龍山寺
バンカ(現在の萬華)は台北市でも開発の最も早かった地区です。更に台北第一の名刹龍山寺は地元住民の信仰、活動、集会及び指揮の中心となりました。伝説によると、昔ある人が観音菩薩のお守りを一本のガジュマルの大木に掛けておいたところ、夜になると突然に光だしました。更に不思議なことにはとても霊験あらたかで願いが叶えられました。そこで信者たちは、その場所に龍山寺を建立しました。1738年に工事が始まり、1740年に落成しました。龍山寺は200年以上の間に何回も修復されたり建て直されたりしましたが、寺の作りは「回」字形をしており、伝統的な寺廟建築の中でも、たいへんに高貴な配置となっています。広場では、地面に敷いた石材に注意して見てください。その中には切り口が整っていない物があり、とても古い歴史があることがわかります。昔台湾海峡は「黒水溝」とも呼ばれており、風も波も強く、移民たちは船倉に石板を積み船を安定させて安全に海を渡って台湾へやって来ました。その後、これらの石板は龍山寺の前の広場を舗装するのに利用されました。前殿から見て行きましょう、先ず、目に止まるのが、建物の前にある台湾でも唯一無二の銅を鋳って作った龍の柱、軒下の木彫、彩色画で、何れもとても生き生きとしています。特に屋根を支えている「網目斗拱」は台湾の寺廟では初めて創作された物です。その他、大門の左側の石彫りの窓の上に、精細な三国演義の物語が彫られており、右側には八角の竹節窓があり、竹の幹が彫られており、「竹報平安」(以前竹を焼いて破裂させ遠くの人に無事を知らせた)の意味を表わしています。正門は祭典の行われる時にしか開かれないので、ふだんは左側の門から入り、右側の門から出るようになっています。廟の中に入ると、大勢の善男善女が熱心に参拝しながら経文をよむ姿が目に入ります。前殿を出ると、正殿前の広くなった所に香炉があります。香炉には「ごん番抬廟角」(愚かな野蛮人が寺の角を担いでいる)という興味深い文字が彫られています。広くなった所の両側には、鐘楼と鼓楼があります。朝は鐘をつき、夜は太鼓をたたいて、読経や法会の時間を知らせます。石段から正殿に上がります。

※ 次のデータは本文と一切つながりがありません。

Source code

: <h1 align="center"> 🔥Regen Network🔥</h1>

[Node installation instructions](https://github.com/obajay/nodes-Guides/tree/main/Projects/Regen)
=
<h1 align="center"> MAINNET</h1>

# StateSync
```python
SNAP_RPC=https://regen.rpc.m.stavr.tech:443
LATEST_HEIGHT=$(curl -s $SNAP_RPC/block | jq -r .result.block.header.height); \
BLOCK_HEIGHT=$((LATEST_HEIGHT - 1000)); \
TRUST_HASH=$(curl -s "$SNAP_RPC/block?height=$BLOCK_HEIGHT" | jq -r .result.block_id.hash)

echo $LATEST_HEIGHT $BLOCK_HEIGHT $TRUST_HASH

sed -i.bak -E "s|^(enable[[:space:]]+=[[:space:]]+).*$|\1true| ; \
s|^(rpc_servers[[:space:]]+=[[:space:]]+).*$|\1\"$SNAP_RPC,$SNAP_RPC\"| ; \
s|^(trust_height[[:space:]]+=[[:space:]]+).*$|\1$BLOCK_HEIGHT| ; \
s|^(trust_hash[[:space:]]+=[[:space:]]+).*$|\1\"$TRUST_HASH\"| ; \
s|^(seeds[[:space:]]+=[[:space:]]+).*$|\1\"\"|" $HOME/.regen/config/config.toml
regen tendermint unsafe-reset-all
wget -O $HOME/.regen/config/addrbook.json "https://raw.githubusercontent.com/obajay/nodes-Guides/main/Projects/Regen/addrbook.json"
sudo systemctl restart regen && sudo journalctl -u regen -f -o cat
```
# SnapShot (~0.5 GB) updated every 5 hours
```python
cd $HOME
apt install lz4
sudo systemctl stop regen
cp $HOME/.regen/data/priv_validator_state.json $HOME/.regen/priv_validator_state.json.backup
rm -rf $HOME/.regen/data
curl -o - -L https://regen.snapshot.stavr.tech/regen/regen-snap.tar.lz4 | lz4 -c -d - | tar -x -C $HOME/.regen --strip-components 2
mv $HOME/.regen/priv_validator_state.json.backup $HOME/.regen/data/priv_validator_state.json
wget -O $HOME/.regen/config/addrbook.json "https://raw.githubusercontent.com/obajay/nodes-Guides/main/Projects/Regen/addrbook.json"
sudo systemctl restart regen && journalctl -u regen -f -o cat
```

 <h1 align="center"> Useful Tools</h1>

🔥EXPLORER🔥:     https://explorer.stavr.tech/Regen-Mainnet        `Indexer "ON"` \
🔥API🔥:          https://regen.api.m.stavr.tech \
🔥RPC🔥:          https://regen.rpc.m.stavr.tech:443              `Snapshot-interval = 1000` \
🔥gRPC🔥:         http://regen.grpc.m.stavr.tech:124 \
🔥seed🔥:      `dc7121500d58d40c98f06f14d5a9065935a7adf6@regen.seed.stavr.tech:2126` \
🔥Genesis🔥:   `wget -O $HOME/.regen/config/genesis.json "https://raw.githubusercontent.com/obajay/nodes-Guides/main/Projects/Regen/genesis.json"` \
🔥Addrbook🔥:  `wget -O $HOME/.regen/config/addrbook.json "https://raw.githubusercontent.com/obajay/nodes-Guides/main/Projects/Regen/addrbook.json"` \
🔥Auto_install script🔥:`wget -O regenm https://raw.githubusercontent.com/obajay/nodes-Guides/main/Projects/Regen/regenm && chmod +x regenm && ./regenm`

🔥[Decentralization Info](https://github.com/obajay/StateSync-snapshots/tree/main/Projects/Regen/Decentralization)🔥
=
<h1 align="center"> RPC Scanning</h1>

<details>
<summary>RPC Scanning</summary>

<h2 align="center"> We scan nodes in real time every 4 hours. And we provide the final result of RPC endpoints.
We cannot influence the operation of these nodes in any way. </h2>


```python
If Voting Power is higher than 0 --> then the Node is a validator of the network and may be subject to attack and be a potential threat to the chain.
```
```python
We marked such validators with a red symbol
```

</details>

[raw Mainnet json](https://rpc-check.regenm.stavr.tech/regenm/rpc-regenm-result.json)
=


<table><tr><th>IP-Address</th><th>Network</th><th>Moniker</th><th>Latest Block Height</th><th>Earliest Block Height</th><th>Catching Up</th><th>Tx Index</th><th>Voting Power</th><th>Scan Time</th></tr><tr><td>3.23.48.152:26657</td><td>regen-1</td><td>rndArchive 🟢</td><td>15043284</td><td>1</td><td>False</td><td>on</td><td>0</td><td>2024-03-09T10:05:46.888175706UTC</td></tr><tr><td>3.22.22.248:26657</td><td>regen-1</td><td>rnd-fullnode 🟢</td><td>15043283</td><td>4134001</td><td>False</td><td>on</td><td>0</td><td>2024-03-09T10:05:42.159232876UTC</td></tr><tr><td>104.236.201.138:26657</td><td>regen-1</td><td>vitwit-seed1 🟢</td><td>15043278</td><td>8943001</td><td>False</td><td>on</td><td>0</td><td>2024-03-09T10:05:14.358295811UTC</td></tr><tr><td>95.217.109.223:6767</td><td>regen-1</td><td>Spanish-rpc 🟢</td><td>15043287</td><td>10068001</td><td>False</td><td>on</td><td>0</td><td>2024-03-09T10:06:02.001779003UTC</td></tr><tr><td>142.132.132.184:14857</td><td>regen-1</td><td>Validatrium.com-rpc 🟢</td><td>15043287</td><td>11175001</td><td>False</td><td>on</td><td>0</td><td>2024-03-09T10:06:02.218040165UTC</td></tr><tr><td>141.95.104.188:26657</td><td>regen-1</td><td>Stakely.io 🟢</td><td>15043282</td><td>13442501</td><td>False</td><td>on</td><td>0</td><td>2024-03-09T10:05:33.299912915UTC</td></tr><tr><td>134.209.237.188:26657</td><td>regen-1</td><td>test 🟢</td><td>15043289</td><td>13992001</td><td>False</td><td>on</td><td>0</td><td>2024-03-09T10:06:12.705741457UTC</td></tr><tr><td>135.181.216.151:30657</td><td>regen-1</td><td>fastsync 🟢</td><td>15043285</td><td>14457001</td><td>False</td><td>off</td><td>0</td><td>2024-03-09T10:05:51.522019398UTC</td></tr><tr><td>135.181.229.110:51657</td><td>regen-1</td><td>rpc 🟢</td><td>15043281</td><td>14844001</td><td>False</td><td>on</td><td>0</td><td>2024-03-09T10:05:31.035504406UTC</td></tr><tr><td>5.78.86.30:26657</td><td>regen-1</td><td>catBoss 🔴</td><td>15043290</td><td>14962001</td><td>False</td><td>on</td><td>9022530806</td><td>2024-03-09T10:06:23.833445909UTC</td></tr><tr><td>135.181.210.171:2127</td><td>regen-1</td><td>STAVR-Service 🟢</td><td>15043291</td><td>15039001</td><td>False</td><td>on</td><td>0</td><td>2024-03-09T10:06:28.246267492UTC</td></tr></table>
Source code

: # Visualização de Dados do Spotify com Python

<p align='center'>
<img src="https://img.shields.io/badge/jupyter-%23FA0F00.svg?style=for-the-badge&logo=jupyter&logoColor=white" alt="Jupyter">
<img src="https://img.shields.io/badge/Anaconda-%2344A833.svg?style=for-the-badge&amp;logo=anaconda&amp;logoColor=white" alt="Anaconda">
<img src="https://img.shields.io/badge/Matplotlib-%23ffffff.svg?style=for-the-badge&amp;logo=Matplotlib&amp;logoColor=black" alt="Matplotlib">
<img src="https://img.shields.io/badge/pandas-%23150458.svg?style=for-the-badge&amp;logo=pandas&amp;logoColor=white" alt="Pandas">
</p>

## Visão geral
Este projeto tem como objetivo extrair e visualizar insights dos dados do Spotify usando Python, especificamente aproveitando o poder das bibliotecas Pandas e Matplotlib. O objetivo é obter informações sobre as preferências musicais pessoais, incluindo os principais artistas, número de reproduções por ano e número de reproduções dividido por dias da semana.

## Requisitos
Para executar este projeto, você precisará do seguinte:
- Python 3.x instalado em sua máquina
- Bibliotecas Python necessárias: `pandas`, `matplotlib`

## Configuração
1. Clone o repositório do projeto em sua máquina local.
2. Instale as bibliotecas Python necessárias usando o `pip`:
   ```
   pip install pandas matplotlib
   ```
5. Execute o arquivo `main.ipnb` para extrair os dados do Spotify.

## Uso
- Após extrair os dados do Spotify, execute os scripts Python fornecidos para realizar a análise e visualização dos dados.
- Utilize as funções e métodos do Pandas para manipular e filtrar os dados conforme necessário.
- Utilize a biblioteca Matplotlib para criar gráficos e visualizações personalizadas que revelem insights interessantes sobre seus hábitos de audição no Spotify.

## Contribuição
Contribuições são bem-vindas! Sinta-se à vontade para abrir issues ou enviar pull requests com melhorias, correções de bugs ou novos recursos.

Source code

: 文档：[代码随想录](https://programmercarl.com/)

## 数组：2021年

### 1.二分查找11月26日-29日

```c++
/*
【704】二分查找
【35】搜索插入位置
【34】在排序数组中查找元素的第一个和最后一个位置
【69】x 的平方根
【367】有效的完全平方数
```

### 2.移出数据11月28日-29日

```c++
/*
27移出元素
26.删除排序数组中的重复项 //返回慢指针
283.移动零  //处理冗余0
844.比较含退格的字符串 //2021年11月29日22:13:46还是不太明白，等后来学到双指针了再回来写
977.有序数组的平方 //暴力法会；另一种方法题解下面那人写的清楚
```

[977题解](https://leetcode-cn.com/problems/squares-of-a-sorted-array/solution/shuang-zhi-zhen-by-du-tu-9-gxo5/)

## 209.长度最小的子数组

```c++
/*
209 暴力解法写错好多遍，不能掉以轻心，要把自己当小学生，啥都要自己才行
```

正殿の四方に廊下があります。廊下の壁画や石柱にはみな精巧な石の彫刻が施されており、詳しく鑑賞する価値があります。正殿に入ると、本尊の観世音菩薩が目に入ります。第二次世界大戦中、龍山寺は空襲に遭い、建物は全壊しましたが、神像は無傷であったために、信者から前にも増して篤く信仰されるようになりました。後殿と左殿、右殿に進むと、多くの神仏が目に入ります。「龍山寺神々の集会所」だと言う人がいるように、廟の中にまつられている神仏は非常に非常に多く、主神、従神合わせて約百体以上の神がまつられていると言われています。ここで注意したいのは後殿の前にある一対の人物の石柱です。作りが生き生きとしていて、他の寺廟が「龍」を石柱の題材とするのと違っています。この他左殿、右殿の入り口の外側の壁面には「紅毛番吹法螺」(紅毛外人が法螺貝を吹く)と彫られており、香炉に彫られている「ごん番抬廟角」と同じような趣があります。龍山寺はたくさんの芸術品を蔵しているだけでなく、一年を通して多くの祭典が行われており、とても賑わっています。ぜひ一度ご覧になってみてはいかがでしょうか。
華西街夜市
華西街夜市は龍山寺に近く、広州街、梧州街、西昌街などのナイトマーケットから成り立つ大きな夜市です。ピンからキリまで何でも揃っており、内外の観光客が一度は訪れてみたいと思う観光スポットの一つです。そもそも華西街は風俗産業が密集する場所として知られていました。しかし、台北市政府による風紀取締り後は観光地としてのスタンスが上がり、治安も以前に比べ大幅に改善されました。華西街夜市の入り口には、「牌楼」と呼ばれる中国風のアーチ型の門が建っています。道沿いにずらりと掛けられたは赤い宮灯は、華西街ならではの光景です。道の両側に並ぶ店はどれも老舗で、口コミ通りのクオリティを保っています。高級レストランも店を構えており、日本人観光客に大変な人気を呼んでいる台南担仔麺もここが発祥の地です。そのほか、「大鼎肉羹」(豚肉のあんかけスープ)や「両喜号魷魚羹」(イカのあんかけスープ)などの「小吃」も強い人気があり、店内は席を確保するのに必死なほどの盛況ぶりましだ。夏の暑い盛りには、かき氷やフレッシュフルーツジュースなどが飛ぶように売れ、冬の寒い時期には、その時期折々の健康増進食品が発売されるたびに買い物客でごった返します。